Chapter 6 #2

At the beginning of dinner, when the marquess took the place beside her and bent close with a compliment meant only for her, Ren had looked at him over the rim of his glass in a way that suggested burial plans.

Then, from her other side, when Lord Fitzhugh-Johns leaned behind her to reach for the salt while staring at her chest, Ren had set his cutlery down with a crack sharp enough to turn heads.

For the sake of their host’s entertainment, he’d been seated across from her, where now and then their gazes locked even as they otherwise pretended not to know each other.

He’d worn formal blacks, the severity broken only by his crisp white cravat.

Broad, tall, and imposing, his beauty called to her.

She wondered if anyone else at the table had felt the heat they generated, the circling current of awareness and attraction.

When they retired to the music room, Ren placed himself as far from her as the parlor allowed—across the sweep of chairs and music stands, in the dimmest corner, half-shadowed behind a towering fern, where Miss Lavinia Pritchard angled herself toward him with the resolute air of a woman determined to be noticed by a duke.

The good news? The Earl of Hopeforth and Lady Amelia Neville had arrived together and now stood, whispering, close enough to suggest an association and an announcement.

Her father would be pleased to know that Georgiana had fulfilled her task, and at the same time, against all hope, found the man she wanted to marry.

Though a certain duke wasn’t coming around any time soon.

Georgiana sighed and finished her champagne, tired of scheming. Would it be too much to simply admit how she felt about him? Society would certainly be appalled by her frankness, but when had she done something the ton agreed with?

She only needed him to agree.

Every so often during the opening notes of the musicale, she felt Ren’s attention, a pull she couldn’t mistake, a velvet stroke along her skin. At last, she glanced over to find him still watching her.

This time, neither looked away.

Ren’s hand stilled with the champagne flute halfway to his lips, the moment suspending, and she knew, with a certainty that sent heat skimming through her, that he was remembering it too: the press of their bodies, his fingers cupping her breast, his teeth taking hold of her bottom lip and rolling it between his.

Then he broke it, setting the glass aside and murmuring something to Miss Lavinia with the effortless control he was known for.

Georgiana recorded his departure, her heart sinking.

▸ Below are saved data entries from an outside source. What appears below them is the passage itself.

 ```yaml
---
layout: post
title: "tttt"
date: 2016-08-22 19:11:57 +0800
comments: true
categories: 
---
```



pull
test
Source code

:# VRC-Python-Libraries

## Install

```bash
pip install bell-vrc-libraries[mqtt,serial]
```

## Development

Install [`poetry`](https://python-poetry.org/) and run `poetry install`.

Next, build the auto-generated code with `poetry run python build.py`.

He wasn’t going to fight for her, so she would fight for him.

It appeared the marriage she was going to arrange was her own.

The music dragged on, all tortured sentiment and hideously mistreated notes.

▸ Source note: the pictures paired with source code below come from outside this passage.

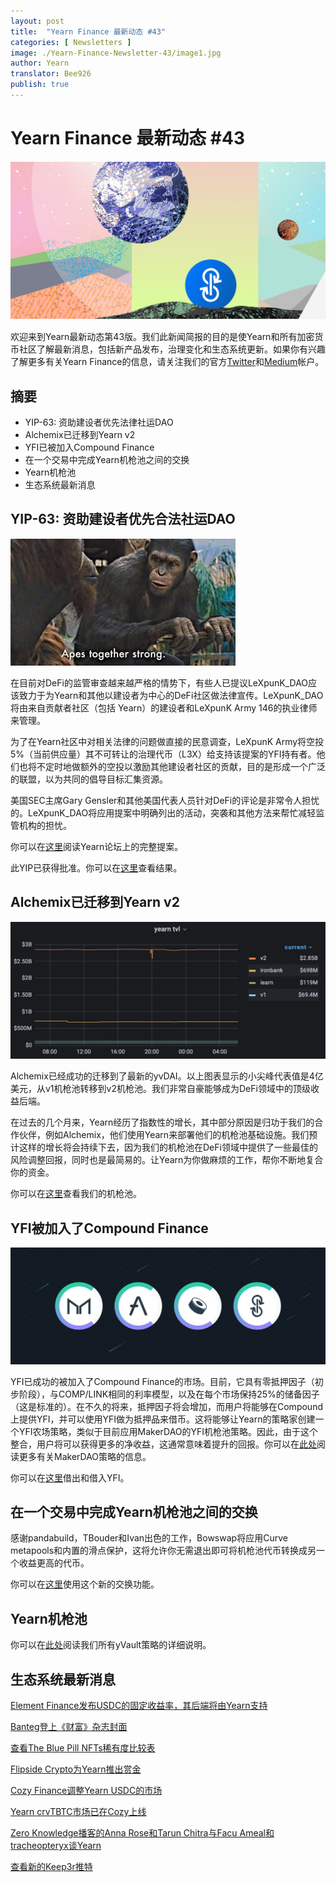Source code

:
 ```yaml
---
layout: post
title:  "Yearn Finance 最新动态 #43"
categories: [ Newsletters ]
image: ./Yearn-Finance-Newsletter-43/image1.jpg
author: Yearn
translator: Bee926
publish: true
---
```


# Yearn Finance 最新动态 #43

![](image1.jpg)

欢迎来到Yearn最新动态第43版。我们此新闻简报的目的是使Yearn和所有加密货币社区了解最新消息，包括新产品发布，治理变化和生态系统更新。如果你有兴趣了解更多有关Yearn Finance的信息，请关注我们的官方[Twitter](https://twitter.com/iearnfinance)和[Medium](https://medium.com/iearn)帐户。

## **摘要**

- YIP-63: 资助建设者优先法律社运DAO
- Alchemix已迁移到Yearn v2
- YFI已被加入Compound Finance
- 在一个交易中完成Yearn机枪池之间的交换
- Yearn机枪池
- 生态系统最新消息

## **YIP-63: 资助建设者优先合法社运DAO**

![](image2.jpg)

在目前对DeFi的监管审查越来越严格的情势下，有些人已提议LeXpunK_DAO应该致力于为Yearn和其他以建设者为中心的DeFi社区做法律宣传。LeXpunK_DAO将由来自贡献者社区（包括 Yearn）的建设者和LeXpunK Army 146的执业律师来管理。

为了在Yearn社区中对相关法律的问题做直接的民意调查，LeXpunK Army将空投5%（当前供应量）其不可转让的治理代币（L3X）给支持该提案的YFI持有者。他们也将不定时地做额外的空投以激励其他建设者社区的贡献，目的是形成一个广泛的联盟，以为共同的倡导目标汇集资源。

美国SEC主席Gary Gensler和其他美国代表人员针对DeFi的评论是非常令人担忧的。LeXpunK_DAO将应用提案中明确列出的活动，突袭和其他方法来帮忙减轻监管机构的担忧。

你可以在[这里](https://gov.yearn.finance/t/yip-63-fund-builder-first-legal-activism-dao/11280)阅读Yearn论坛上的完整提案。

此YIP已获得批准。你可以在[这里](https://gov.yearn.finance/t/proposal-fund-builder-first-legal-activism-dao/11280)查看结果。

## **Alchemix已迁移到Yearn v2**

![](image3.jpg)

Alchemix已经成功的迁移到了最新的yvDAI。以上图表显示的小尖峰代表值是4亿美元，从v1机枪池转移到v2机枪池。我们非常自豪能够成为DeFi领域中的顶级收益后端。

在过去的几个月来，Yearn经历了指数性的增长，其中部分原因是归功于我们的合作伙伴，例如Alchemix，他们使用Yearn来部署他们的机枪池基础设施。我们预计这样的增长将会持续下去，因为我们的机枪池在DeFi领域中提供了一些最佳的风险调整回报，同时也是最简易的。让Yearn为你做麻烦的工作，帮你不断地复合你的资金。

你可以在[这里](https://yearn.finance/vaults)查看我们的机枪池。

## **YFI被加入了Compound Finance**

![](image4.jpg)

YFI已成功的被加入了Compound Finance的市场。目前，它具有零抵押因子（初步阶段），与COMP/LINK相同的利率模型，以及在每个市场保持25%的储备因子（这是标准的）。在不久的将来，抵押因子将会增加，而用户将能够在Compound上提供YFI，并可以使用YFI做为抵押品来借币。这将能够让Yearn的策略家创建一个YFI农场策略，类似于目前应用MakerDAO的YFI机枪池策略。因此，由于这个整合，用户将可以获得更多的净收益，这通常意味着提升的回报。你可以在[此处](https://yearn.fi/invest/0xE14d13d8B3b85aF791b2AADD661cDBd5E6097Db1)阅读更多有关MakerDAO策略的信息。

你可以在[这里](https://app.compound.finance/)借出和借入YFI。

## **在一个交易中完成Yearn机枪池之间的交换**

感谢pandabuild，TBouder和Ivan出色的工作，Bowswap将应用Curve metapools和内置的滑点保护，这将允许你无需退出即可将机枪池代币转换成另一个收益更高的代币。

你可以在[这里](https://bowswap.finance/)使用这个新的交换功能。

## **Yearn机枪池**

你可以在[此处](https://medium.com/yearn-state-of-the-vaults/the-vaults-at-yearn-9237905ffed3)阅读我们所有yVault策略的详细说明。

## **生态系统最新消息**

[Element Finance发布USDC的固定收益率，其后端将由Yearn支持](https://twitter.com/element_fi/status/1422934199284215810?s=20)

[Banteg登上《财富》杂志封面](https://twitter.com/FortuneMagazine/status/1420803860336152577)

[查看The Blue Pill NFTs稀有度比较表](https://github.com/banteg/blue-pill#rarity-table)

[Flipside Crypto为Yearn推出赏金](https://twitter.com/BmurrayFlipside/status/1421147576674422788)

[Cozy Finance调整Yearn USDC的市场](https://twitter.com/cozyfinance/status/1422226784674664453)

[Yearn crvTBTC市场已在Cozy上线](https://twitter.com/cozyfinance/status/1422633897490223107)

[Zero Knowledge播客的Anna Rose和Tarun Chitra与Facu Ameal和tracheopteryx谈Yearn](https://www.zeroknowledge.fm/192)

[查看新的Keep3r推特](https://twitter.com/thekeep3r)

Georgiana waited it out, clapping when the piece staggered to its end, then rose before another song could begin and drifted toward the doors.

Beeswax, brandy, and the faint ghost of hothouse flowers lingered as she stepped onto the veranda.

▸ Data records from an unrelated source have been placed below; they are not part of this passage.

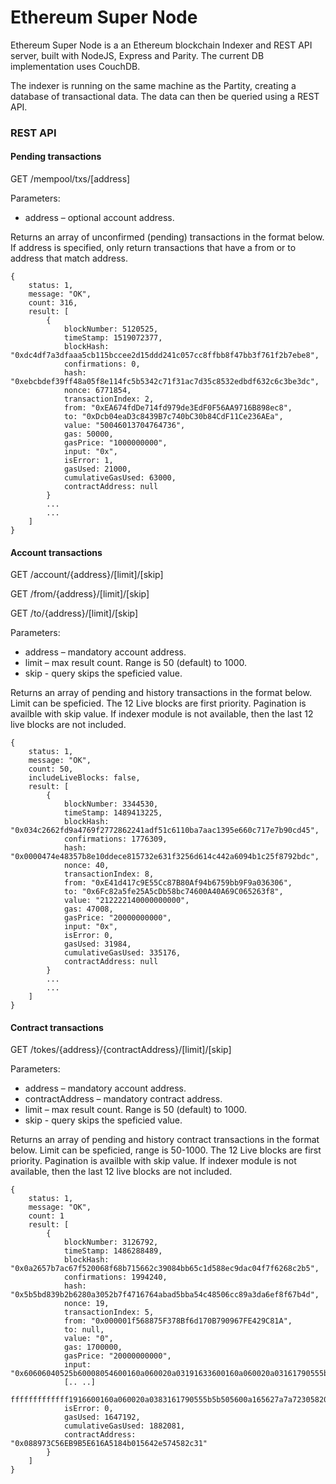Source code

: # Ethereum Super Node

Ethereum Super Node is a an Ethereum blockchain Indexer and REST API server, built with NodeJS, Express and Parity. The current DB implementation uses CouchDB. 

The indexer is running on the same machine as the Partity, creating a database of transactional data. The data can then be queried using a REST API.

### REST API

#### Pending transactions

GET /mempool/txs/[address]

Parameters:	
- address – optional account address.

Returns an array of unconfirmed (pending) transactions in the format below. If address is specified, only return transactions that have a from or to address that match address.

```
{
    status: 1,
    message: "OK",
    count: 316,
    result: [
        {
            blockNumber: 5120525,
            timeStamp: 1519072377,
            blockHash: "0xdc4df7a3dfaaa5cb115bccee2d15ddd241c057cc8ffbb8f47bb3f761f2b7ebe8",
            confirmations: 0,
            hash: "0xebcbdef39ff48a05f8e114fc5b5342c71f31ac7d35c8532edbdf632c6c3be3dc",
            nonce: 6771854,
            transactionIndex: 2,
            from: "0xEA674fdDe714fd979de3EdF0F56AA9716B898ec8",
            to: "0xDcb04eaD3c8439B7c740bC30b84CdF11Ce236AEa",
            value: "50046013704764736",
            gas: 50000,
            gasPrice: "1000000000",
            input: "0x",
            isError: 1,
            gasUsed: 21000,
            cumulativeGasUsed: 63000,
            contractAddress: null
        }
        ...
        ...
    ]
}      
```

#### Account transactions

GET /account/{address}/[limit]/[skip]

GET /from/{address}/[limit]/[skip]

GET /to/{address}/[limit]/[skip]


Parameters:	

- address – mandatory account address.
- limit – max result count. Range is 50 (default) to 1000.
- skip - query skips the speficied value.

Returns an array of pending and history transactions in the format below. 
Limit can be speficied. The 12 Live blocks are first priority. Pagination is availble with skip value.
If indexer module is not available, then the last 12 live blocks are not included. 

```
{
    status: 1,
    message: "OK",
    count: 50,
    includeLiveBlocks: false,
    result: [
        {
            blockNumber: 3344530,
            timeStamp: 1489413225,
            blockHash: "0x034c2662fd9a4769f2772862241adf51c6110ba7aac1395e660c717e7b90cd45",
            confirmations: 1776309,
            hash: "0x0000474e48357b8e10ddece815732e631f3256d614c442a6094b1c25f8792bdc",
            nonce: 40,
            transactionIndex: 8,
            from: "0xE41d417c9E55Cc87B80Af94b6759bb9F9a036306",
            to: "0x6Fc82a5fe25A5cDb58bc74600A40A69C065263f8",
            value: "212222140000000000",
            gas: 47008,
            gasPrice: "20000000000",
            input: "0x",
            isError: 0,
            gasUsed: 31984,
            cumulativeGasUsed: 335176,
            contractAddress: null
        }
        ...
        ...
    ]
}
```

#### Contract transactions

GET /tokes/{address}/{contractAddress}/[limit]/[skip]

Parameters:	

- address – mandatory account address.
- contractAddress – mandatory contract address.
- limit – max result count. Range is 50 (default) to 1000.
- skip - query skips the speficied value.



Returns an array of pending and history contract transactions in the format below.
Limit can be speficied, range is 50-1000. The 12 Live blocks are first priority. 
Pagination is availble with skip value.
If indexer module is not available, then the last 12 live blocks are not included. 

```
{
    status: 1,
    message: "OK",
    count: 1
    result: [
        {
            blockNumber: 3126792,
            timeStamp: 1486288489,
            blockHash: "0x0a2657b7ac67f520068f68b715662c39084bb65c1d588ec9dac04f7f6268c2b5",
            confirmations: 1994240,
            hash: "0x5b5bd839b2b6280a3052b7f4716764abad5bba54c48506cc89a3da6ef8f67b4d",
            nonce: 19,
            transactionIndex: 5,
            from: "0x000001f568875F378Bf6d170B790967FE429C81A",
            to: null,
            value: "0",
            gas: 1700000,
            gasPrice: "20000000000",
            input: "0x60606040525b60008054600160a060020a03191633600160a060020a03161790555b5b611
            [.. ..]
            fffffffffffff1916600160a060020a0383161790555b5b505600a165627a7a723058204a5afd9abee5fcbfbdf2bd336ca2044",
            isError: 0,
            gasUsed: 1647192,
            cumulativeGasUsed: 1882081,
            contractAddress: "0x088973C56EB9B5E616A5184b015642e574582c31"
        }
    ]
}
```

Somewhere behind her, laughter rose, then softened beneath the next assault on Beethoven.

Outside, the night opened around her. Possibilities opened around her.

Moonlight washed the terrace in silver and cast the lawns beyond in soft shadow. The air held the damp fragrance of something faintly sweet blooming in the gardens. The music followed only as a muffled strain, thankfully more suggestion than sound.

Ren stood at the far end, lean hip braced against the balustrade, an unlit cigar turning idly in his hand. “You’re determined tonight,” he murmured as she approached.

She hummed a reply, refusing to start this, whatever it was, with a lie. Where he was concerned, she was determined.

He laughed softly, seeming unsurprised by her resolve, and rolled the cigar across his bottom lip, sending her pulse soaring. Did he realize what he was doing to her?

“One question, sprite. Let’s have it.” Slipping the cigar between his teeth, he closed his lips around it. “Then go back to your appalling musicale, I beg of you.”

One question. One change of fate.

She stepped in, the blue depths of his eyes filling her vision. “Do you want me?”

His cigar tumbled to the flagstones as shock lit his features.

The silence throbbed as he gathered his composure, his cool mask slipping into place.

Georgiana was coming to recognize his protective wariness and the shimmers of candor shining through, in such contrast to the empty souls roaming society.

She greedily wanted the rest. His passion, his heartache, his wisdom, his life.

“Do you want me?” she repeated, trailing her finger down his lapel, then his waistcoat.

He captured her hand beneath his before it slid any lower. His heartbeat played a staccato strain beneath her palm. “Won’t this interfere with your plans for Fitzhugh-Johns and Epley?”

She exhaled softly. What a stubborn fool he was. “Don’t you see, Your Grace? I only have plans for you.”